I am wanting to calculate a chi-squared test statistic between pairs of columns in a pandas dataframe. It seems like there must be a way to do this in a similar fashion to pandas.corr
if I have the following data frame
df = pd.DataFrame([['a', 'x', 'a'],
['b', 'z', 'a'],
['a', 'x', 'a']],
columns=['ll', 'kk', 'jj'],
index=['nn', 'oo', 'pp'])
I would hope to be able to for something like:
df.corr('chisquare')
Though this will obviously fail. If the dataframe was numeric, not categorical I could simply do df.corr()

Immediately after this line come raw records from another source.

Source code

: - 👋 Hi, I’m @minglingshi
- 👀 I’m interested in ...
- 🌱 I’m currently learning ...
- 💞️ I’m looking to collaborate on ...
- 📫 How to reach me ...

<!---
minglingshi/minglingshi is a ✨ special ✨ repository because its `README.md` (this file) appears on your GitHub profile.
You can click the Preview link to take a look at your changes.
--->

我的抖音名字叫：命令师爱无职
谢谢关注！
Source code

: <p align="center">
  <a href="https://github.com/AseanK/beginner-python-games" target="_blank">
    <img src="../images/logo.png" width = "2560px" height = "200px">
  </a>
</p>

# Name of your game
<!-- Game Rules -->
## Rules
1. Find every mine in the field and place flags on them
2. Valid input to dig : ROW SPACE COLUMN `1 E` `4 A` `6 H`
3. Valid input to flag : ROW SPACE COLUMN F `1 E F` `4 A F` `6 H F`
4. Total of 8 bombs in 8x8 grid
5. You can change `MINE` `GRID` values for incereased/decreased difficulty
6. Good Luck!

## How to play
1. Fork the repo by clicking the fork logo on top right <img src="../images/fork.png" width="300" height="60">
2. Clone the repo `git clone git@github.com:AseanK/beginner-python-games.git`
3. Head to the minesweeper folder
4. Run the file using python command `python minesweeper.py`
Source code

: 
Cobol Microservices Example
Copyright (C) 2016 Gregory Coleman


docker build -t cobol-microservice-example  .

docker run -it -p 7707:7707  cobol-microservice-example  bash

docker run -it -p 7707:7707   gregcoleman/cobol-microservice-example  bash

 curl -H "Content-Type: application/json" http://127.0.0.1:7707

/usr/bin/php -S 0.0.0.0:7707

and pass either spearman or pearson. There must be a way of calculating chi-sqaured between all of the columns as well
So the output (using scipy.stats.chi2_contingency
) would be
ll kk jj
ll 0.0000 0.1875 0.0
kk 0.1875 0.0000 0.0
jj 0.0000 0.0000 0.0
Am I just missing something, or is this not possible without coding each step of the process individually. I am looking for something like pd.corr
but with categorical data.
EDIT: In order to clear up any confusion as to what I'm currently doing in order to get the resulting matrix:
from itertools import combinations
def get_corr_mat(df, f=chi2_contingency):
columns = df.columns
dm = pd.DataFrame(index=columns, columns=columns)
for var1, var2 in combinations(columns, 2):
cont_table = pd.crosstab(df[var1], df[var2], margins=False)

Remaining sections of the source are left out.